**Instructions for the task**
From the records below, please repeat exactly the line that has "adds link styles", the line that has "adds the option", and every line between them, and nothing else.

**Records from a data source**

++++++++++

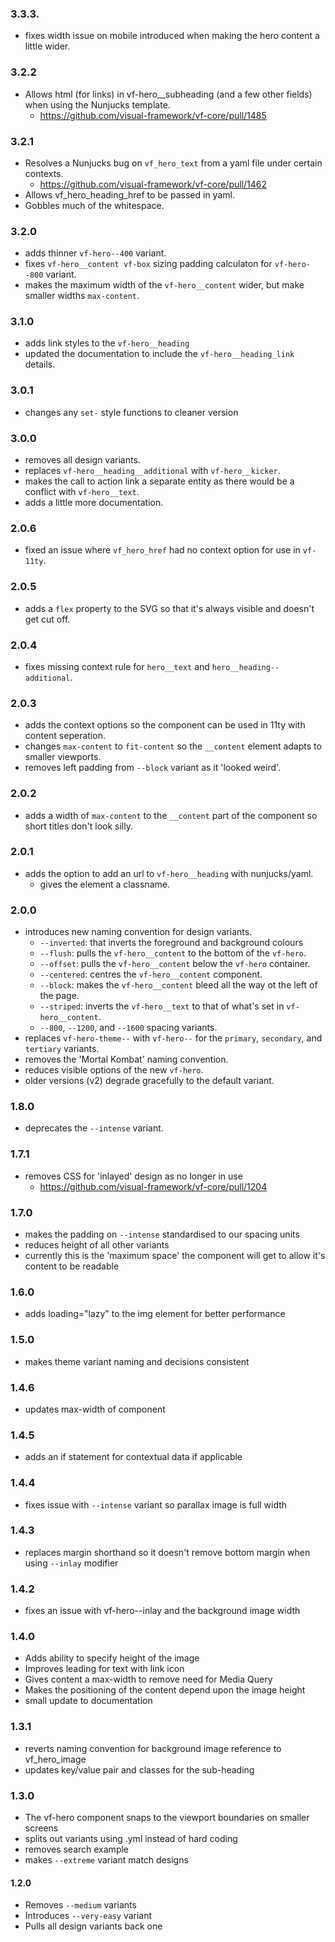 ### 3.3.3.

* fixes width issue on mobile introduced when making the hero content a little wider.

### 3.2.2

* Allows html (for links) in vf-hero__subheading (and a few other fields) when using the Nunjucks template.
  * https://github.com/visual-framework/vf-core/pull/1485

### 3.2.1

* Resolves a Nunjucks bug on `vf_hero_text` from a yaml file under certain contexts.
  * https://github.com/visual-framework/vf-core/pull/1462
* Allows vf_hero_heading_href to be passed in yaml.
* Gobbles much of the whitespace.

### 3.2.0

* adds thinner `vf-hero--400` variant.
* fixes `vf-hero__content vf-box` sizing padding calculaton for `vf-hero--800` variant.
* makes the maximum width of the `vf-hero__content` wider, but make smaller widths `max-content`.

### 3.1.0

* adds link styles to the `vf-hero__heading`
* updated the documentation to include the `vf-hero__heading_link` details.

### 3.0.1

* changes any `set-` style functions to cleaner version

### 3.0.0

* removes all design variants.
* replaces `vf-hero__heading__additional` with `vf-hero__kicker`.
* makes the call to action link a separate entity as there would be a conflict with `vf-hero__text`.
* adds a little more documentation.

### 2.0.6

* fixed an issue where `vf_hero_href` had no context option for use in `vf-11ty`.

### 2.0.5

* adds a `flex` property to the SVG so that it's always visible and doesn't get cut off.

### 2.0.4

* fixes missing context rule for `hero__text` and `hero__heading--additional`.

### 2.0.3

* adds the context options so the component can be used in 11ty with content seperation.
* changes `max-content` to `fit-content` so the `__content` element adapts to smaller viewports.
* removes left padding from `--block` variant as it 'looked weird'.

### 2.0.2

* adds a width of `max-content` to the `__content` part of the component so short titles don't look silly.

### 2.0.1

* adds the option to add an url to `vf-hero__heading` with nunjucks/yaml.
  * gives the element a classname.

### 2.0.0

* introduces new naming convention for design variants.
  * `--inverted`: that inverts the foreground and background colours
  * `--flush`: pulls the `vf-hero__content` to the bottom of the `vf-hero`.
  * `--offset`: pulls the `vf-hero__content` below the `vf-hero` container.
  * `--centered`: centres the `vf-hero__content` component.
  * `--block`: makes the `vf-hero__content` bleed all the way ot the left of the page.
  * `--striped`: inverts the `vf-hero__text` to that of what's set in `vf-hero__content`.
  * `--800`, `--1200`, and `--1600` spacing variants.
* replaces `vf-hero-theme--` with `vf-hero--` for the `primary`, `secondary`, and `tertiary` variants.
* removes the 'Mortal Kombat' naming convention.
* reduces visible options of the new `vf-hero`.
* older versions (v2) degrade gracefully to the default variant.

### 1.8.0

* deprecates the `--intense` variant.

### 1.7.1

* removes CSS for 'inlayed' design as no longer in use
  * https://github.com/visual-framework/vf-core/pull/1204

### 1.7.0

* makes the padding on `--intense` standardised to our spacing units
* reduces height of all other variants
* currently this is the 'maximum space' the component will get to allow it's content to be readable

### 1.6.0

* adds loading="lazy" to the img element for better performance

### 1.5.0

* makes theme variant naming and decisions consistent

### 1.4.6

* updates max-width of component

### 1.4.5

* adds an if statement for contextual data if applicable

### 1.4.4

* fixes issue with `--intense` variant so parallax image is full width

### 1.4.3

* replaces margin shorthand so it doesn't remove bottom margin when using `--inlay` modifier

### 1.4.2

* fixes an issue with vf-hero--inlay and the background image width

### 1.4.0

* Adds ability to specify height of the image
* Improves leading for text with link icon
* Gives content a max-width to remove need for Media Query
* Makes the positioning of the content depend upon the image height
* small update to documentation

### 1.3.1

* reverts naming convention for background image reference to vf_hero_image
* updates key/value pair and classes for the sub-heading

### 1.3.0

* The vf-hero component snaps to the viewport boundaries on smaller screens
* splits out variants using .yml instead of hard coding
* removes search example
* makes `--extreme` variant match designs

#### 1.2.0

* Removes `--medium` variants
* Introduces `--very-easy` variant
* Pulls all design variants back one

++++++++++

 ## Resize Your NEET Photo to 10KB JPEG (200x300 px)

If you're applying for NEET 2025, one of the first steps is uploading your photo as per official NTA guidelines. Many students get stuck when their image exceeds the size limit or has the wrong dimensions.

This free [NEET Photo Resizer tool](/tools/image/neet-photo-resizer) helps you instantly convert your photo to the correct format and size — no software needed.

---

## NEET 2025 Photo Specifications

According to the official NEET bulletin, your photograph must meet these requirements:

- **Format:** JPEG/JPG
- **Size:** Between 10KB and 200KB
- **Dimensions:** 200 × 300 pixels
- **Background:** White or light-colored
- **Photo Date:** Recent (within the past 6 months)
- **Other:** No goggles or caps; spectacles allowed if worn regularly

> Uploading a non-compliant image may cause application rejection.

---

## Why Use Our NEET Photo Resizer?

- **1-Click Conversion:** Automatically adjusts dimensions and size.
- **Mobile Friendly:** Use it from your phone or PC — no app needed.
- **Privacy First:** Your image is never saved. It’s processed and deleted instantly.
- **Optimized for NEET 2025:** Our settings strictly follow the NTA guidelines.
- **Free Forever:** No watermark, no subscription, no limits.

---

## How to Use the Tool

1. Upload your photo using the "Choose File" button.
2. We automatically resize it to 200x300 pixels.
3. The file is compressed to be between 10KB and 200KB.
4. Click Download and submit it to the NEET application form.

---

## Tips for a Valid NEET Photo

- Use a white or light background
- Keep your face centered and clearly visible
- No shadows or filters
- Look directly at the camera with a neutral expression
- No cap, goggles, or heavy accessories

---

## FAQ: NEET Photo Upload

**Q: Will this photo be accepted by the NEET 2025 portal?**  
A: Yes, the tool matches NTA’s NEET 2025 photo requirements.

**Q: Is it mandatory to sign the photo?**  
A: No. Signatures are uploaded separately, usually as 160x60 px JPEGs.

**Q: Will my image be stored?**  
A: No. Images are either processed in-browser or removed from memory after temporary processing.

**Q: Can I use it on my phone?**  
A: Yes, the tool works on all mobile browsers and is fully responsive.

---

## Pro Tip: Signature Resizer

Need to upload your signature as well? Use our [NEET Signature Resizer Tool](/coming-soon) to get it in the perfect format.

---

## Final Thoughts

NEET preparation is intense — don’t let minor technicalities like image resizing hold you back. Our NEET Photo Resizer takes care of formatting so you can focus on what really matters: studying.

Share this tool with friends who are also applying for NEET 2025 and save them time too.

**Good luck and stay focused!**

++++++++++

**Written solution**
* adds link styles to the `vf-hero__heading`
* updated the documentation to include the `vf-hero__heading_link` details.

### 3.0.1

* changes any `set-` style functions to cleaner version

### 3.0.0

* removes all design variants.
* replaces `vf-hero__heading__additional` with `vf-hero__kicker`.
* makes the call to action link a separate entity as there would be a conflict with `vf-hero__text`.
* adds a little more documentation.

### 2.0.6

* fixed an issue where `vf_hero_href` had no context option for use in `vf-11ty`.

### 2.0.5

* adds a `flex` property to the SVG so that it's always visible and doesn't get cut off.

### 2.0.4

* fixes missing context rule for `hero__text` and `hero__heading--additional`.

### 2.0.3

* adds the context options so the component can be used in 11ty with content seperation.
* changes `max-content` to `fit-content` so the `__content` element adapts to smaller viewports.
* removes left padding from `--block` variant as it 'looked weird'.

### 2.0.2

* adds a width of `max-content` to the `__content` part of the component so short titles don't look silly.

### 2.0.1

* adds the option to add an url to `vf-hero__heading` with nunjucks/yaml.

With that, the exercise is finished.